EXERCISE: Tally the lines in the listing below that contain the string "false", and state only the total.

DATA PROVIDED:
* * * *

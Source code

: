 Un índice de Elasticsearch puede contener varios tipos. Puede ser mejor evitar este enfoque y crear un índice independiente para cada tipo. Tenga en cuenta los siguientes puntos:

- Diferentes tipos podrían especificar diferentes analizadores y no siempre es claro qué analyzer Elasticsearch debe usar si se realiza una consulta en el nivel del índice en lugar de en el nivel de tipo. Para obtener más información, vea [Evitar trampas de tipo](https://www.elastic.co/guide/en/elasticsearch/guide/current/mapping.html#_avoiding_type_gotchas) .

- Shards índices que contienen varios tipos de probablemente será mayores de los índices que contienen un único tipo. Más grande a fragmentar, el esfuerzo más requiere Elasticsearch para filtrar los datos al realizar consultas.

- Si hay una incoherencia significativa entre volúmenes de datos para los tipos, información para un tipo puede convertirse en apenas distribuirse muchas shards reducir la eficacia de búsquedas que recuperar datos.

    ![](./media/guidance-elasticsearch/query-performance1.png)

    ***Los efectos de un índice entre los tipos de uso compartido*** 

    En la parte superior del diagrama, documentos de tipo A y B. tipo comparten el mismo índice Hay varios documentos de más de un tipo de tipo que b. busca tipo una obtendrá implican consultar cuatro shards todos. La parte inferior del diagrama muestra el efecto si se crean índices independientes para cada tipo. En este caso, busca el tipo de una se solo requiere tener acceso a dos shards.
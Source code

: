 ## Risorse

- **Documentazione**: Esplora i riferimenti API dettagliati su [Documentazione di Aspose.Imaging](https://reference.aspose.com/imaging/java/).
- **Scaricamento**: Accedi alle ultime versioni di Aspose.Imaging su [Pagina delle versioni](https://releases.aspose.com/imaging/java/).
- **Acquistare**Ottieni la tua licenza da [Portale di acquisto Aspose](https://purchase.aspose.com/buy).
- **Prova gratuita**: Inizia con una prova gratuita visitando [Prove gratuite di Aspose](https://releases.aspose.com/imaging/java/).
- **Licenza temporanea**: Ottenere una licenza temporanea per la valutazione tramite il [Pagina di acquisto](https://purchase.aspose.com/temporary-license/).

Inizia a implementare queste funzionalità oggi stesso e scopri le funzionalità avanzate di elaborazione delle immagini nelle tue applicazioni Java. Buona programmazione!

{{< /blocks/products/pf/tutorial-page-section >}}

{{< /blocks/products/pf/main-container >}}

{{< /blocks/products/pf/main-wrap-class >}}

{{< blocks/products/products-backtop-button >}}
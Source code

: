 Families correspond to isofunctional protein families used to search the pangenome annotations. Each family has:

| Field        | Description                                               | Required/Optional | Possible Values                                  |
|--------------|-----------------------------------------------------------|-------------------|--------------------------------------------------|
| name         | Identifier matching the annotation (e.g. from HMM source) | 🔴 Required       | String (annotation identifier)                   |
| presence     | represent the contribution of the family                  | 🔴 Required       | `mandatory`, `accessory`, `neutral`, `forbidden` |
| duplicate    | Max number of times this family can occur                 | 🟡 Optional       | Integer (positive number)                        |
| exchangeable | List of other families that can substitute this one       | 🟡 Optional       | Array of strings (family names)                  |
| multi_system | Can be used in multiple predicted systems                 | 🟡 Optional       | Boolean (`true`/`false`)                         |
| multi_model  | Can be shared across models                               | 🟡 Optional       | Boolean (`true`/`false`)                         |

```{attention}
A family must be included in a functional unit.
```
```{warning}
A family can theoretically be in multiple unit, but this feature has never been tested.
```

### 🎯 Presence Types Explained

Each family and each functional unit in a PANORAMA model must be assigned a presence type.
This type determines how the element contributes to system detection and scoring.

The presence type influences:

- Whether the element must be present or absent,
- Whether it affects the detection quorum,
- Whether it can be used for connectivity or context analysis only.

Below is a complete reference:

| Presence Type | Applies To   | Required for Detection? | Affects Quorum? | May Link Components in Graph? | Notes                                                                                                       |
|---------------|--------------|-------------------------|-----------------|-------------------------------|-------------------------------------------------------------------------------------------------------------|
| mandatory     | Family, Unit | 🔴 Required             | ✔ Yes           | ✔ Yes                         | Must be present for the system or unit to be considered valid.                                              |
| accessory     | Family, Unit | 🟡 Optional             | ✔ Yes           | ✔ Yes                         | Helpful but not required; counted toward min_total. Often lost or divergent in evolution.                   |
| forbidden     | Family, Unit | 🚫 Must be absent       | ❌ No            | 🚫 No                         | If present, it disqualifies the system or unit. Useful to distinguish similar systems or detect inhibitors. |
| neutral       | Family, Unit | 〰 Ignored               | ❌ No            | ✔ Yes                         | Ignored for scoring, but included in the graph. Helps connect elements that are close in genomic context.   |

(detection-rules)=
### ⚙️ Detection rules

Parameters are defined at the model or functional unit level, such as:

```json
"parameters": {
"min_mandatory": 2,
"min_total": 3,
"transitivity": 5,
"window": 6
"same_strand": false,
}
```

* * * *

REPLY: 3